Milwaukee has been spoiled on the post-rock front thus far in 2016. Three weeks ago, Mad Planet somehow landed a Tortoise performance—only the band’s second live date following the release of its first new album in seven years. Aside from maybe Mogwai, no other outfit is more respected as a pioneer of the genre than Montreal’s Godspeed You! Black Emperor. Friday night’s packed Turner Hall show marked the group’s first Milwaukee appearance in 15 years, although to be fair, seven of those years constituted a hiatus. Godspeed officially reunited in 2010, releasing a strong comeback album (‘Allelujah! Don’t Bend! Ascend!) in 2012 to rave reviews, although much of the material on that album predated the hiatus.
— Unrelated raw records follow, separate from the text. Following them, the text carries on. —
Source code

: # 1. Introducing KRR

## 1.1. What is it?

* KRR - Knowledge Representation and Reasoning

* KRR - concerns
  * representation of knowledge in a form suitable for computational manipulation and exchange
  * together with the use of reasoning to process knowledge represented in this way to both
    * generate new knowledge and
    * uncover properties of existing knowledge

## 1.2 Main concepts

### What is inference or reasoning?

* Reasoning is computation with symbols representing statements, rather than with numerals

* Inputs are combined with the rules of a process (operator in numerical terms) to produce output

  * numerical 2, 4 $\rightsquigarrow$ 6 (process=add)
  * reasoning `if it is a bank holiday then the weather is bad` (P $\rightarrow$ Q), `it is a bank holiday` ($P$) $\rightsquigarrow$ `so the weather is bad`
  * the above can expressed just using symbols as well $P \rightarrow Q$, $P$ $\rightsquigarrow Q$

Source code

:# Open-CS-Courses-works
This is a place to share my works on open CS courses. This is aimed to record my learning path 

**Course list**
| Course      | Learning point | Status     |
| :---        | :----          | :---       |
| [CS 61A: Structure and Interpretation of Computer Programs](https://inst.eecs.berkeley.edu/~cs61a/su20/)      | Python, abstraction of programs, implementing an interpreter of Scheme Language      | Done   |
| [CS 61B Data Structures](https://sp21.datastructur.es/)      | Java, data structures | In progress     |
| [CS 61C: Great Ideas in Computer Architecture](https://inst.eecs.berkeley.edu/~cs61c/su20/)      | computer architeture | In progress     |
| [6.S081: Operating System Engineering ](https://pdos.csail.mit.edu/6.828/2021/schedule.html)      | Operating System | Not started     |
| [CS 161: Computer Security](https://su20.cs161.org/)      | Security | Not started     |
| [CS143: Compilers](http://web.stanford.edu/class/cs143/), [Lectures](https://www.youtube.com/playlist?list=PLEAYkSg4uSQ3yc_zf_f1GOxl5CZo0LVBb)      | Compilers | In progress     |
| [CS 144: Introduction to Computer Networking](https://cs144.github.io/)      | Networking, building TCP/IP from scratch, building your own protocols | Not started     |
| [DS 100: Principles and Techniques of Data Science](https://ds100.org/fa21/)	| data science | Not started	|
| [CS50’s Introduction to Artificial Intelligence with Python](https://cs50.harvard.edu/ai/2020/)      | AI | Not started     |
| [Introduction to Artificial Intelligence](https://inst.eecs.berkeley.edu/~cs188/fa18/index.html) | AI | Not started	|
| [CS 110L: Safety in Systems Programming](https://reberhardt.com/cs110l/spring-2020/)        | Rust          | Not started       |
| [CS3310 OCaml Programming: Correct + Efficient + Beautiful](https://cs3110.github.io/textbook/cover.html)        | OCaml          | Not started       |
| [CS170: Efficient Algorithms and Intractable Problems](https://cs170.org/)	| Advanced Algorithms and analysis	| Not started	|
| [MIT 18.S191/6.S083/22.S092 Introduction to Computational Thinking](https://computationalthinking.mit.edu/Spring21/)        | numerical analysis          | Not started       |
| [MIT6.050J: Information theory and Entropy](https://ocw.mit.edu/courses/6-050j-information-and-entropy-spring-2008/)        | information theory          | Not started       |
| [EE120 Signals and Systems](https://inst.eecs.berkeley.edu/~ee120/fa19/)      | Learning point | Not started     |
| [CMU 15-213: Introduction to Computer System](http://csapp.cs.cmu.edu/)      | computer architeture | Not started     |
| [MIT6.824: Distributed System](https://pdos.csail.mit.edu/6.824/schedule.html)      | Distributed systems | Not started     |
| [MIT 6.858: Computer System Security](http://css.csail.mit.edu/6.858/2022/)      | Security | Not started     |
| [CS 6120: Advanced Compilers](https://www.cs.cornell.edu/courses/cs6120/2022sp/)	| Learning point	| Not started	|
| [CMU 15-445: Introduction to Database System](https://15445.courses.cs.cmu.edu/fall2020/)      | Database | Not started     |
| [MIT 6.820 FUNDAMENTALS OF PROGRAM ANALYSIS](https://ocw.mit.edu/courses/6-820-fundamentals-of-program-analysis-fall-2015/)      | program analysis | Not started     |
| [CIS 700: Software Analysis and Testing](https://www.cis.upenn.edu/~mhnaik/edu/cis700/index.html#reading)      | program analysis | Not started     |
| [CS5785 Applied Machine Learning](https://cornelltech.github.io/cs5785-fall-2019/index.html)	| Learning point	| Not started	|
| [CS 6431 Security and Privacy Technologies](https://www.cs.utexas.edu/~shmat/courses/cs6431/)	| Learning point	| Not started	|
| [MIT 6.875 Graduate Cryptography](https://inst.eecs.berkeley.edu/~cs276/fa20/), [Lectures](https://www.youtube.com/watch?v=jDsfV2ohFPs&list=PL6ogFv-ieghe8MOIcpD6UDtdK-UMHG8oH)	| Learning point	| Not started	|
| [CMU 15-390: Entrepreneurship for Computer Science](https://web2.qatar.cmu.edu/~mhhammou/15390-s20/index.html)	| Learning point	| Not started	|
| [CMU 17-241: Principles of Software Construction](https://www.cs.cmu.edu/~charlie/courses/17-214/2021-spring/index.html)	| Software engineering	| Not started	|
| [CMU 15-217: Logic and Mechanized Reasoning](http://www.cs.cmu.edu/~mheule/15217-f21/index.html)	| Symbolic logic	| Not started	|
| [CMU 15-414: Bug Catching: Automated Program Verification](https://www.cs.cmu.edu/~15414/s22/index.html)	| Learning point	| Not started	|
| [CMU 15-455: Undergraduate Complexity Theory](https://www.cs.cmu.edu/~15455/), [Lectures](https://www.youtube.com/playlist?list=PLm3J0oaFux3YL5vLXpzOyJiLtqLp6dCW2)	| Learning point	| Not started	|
The current tour suggests that the band isn’t coasting on past glories, however. In 2012, they began performing a new 45-minute piece of music called, appropriately enough, “Behemoth,” which eventually got split into four separate titles on last year’s Asunder, Sweet And Other Distress album. This formed the centerpiece of the set at Turner Hall, beginning with “Peasantry Or ‘Light! Inside Of Light!,'” a sprawling mass of guitar, bass, and violin noise that shifted from a plodding, metallic drone indebted to second-wave Earth into an upward spiral of intertwined melodies and chaotic percussion and back downward again. Although the sonics of the ballroom aren’t always ideal, the crew and band seemed to have dialed things in perfectly for this show, and the crowd was remarkably attentive even during the quieter moments.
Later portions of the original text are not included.